Inside the EU Court's Ruling: Microsoft's Abuse of Dominance
This morning's ruling from the European Court of First Instance dissects both Microsoft's and the European Commission's arguments with logical, plain-spoken precision. It makes the point that Microsoft doesn't get to decide what "interoperability," "bundling," and "evolution" mean. But neither does the EC.
As an institution unto itself, the European Union is frankly not much older than Microsoft. America has a few hundred years of legal precedent to guide it, and the EU characterizes its heritage as the combination of thousands of years of legal foundation among its 27 member countries. But in actuality, the European Commission is bound by its own principles not to apply itself to any case, even if it affects the whole of the continent, unless it can prove to its people that it can do a better job than the legislative authorities of its member states can do collectively.
So unlike America, Europe has both the freedom of being able to set new legal precedent for itself, and the burden of having to do so when necessary. In the case of Microsoft, the same test of whether Microsoft's conduct should even fall under special legislative oversight or jurisdiction established by American antitrust law - which deals with specifically defined monopolies - doesn't apply to European law. There, the test of whether a company's conduct falls under special legal authority rests on whether it dominates the market.
Some believe the European test to be much more realistic than the American one. If you consider it thoroughly, it doesn't make much sense on the surface for a monopoly to have a negative impact on its competitors, since by the basic definition, a monopoly has no competitors.
But the original US antitrust trial against Microsoft was about "barriers to entry" - how the company maintained its monopoly status by excluding others from participating. The EU trial is about something very different: "abuse of dominance," which is far broader and not at all based on American precedent. The difference between a monopoly and a dominant power is as broad as the difference between "overwhelming evidence" and "preponderance of evidence" - between upsetting the scales and just tipping them slightly.
Another issue at hand is how the EC makes new laws where little or no precedent previously existed. Specifically, can the EC make a law defining what a "server" is or should do? The Commission found in 2004 that Microsoft should have shared its interoperability protocols with competitors because, by definition, a product that purports to be a server should be in the business of sharing.
From the EC's perspective, if you claim to make a server and it's not sharing, that claim may be fraudulent. From Microsoft's, what right does any legislative assembly have to tell Microsoft what a server should or should not do?
But there's also another huge issue on the table, one which looms over the entire proceeding but which officially, at least for now, is being treated as though it were not in doubt: the extent to which a European legislative body can impose restrictions upon American companies. Any company that does business with European customers must abide by European law; the same holds true for the US and most other countries.
Yet the original complaint in this case with regard to server interoperability was filed by Sun Microsystems, over then-alleged conduct on the part of Microsoft that certainly affected Sun's products in Europe, but in the rest of the world as well. Can an American company taking part in a worldwide market seek redress for its grievances in whatever court upholds the strictest jurisprudence?
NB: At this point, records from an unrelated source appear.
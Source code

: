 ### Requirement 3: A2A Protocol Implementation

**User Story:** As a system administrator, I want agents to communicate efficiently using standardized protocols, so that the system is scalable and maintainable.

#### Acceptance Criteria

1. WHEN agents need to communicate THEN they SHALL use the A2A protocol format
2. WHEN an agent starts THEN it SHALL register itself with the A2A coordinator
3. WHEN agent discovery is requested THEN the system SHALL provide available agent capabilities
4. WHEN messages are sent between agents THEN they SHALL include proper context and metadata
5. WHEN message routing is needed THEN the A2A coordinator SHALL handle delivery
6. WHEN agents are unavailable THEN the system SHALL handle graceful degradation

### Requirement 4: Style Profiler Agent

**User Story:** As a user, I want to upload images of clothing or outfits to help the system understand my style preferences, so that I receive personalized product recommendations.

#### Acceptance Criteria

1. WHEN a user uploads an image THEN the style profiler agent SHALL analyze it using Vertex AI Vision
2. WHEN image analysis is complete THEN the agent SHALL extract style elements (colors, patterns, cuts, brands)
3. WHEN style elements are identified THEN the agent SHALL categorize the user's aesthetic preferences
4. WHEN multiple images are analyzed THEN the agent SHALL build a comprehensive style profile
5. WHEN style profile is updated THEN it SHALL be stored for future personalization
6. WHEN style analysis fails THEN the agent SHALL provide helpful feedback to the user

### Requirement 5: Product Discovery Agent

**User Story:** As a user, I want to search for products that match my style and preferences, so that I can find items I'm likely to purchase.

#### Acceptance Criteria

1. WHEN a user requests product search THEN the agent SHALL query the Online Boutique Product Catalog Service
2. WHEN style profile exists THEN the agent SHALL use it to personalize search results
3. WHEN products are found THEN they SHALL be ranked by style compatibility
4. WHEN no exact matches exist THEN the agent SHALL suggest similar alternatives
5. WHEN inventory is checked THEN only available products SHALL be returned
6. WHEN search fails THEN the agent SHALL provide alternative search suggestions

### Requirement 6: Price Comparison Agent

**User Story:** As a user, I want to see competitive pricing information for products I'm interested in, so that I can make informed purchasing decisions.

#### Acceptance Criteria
Point 1: Microsoft didn't share
Sun originally complained that it was not receiving enough information from Microsoft to be able to develop a server operating system that interoperated with Windows. The European Commission found that complaint to be valid, and in so doing, rendered a decision whose purposes included legally defining Windows: "The proper functioning of a Windows work group network relies on an architecture of client/server and server/server interconnections and interactions, which ensures a transparent access to the core work group server services," reads the EC's 2004 decision.
Microsoft's counter-argument was that all the information Sun needed to build Solaris to be interoperable with Windows was already available online through MSDN. That level of information constituted "interfacing" with Windows. But the level of "full interoperability" the EC wanted Microsoft to provide, the company argued, would have amounted to it giving away its trade secrets - everything a competitor might need to create its own Windows.
In other words, if a competitor gets to know not only what a server communicates but how, then that competitor wouldn't need to interoperate with that server - it could go out and build its own, using the "how" it just learned.
The Court of First Instance didn't buy that argument at all. "Microsoft claims that the Commission's concept of interoperability means, on the other hand, that its competitors' operating systems must function in every respect as a Windows server operating system," reads the Court ruling this morning. "That situation could be achieved only if those competitors were allowed to 'clone' its products, or some of their features, and if information on the internal mechanisms of its products were communicated to those competitors."
In short, the "what" doesn't imply the "how."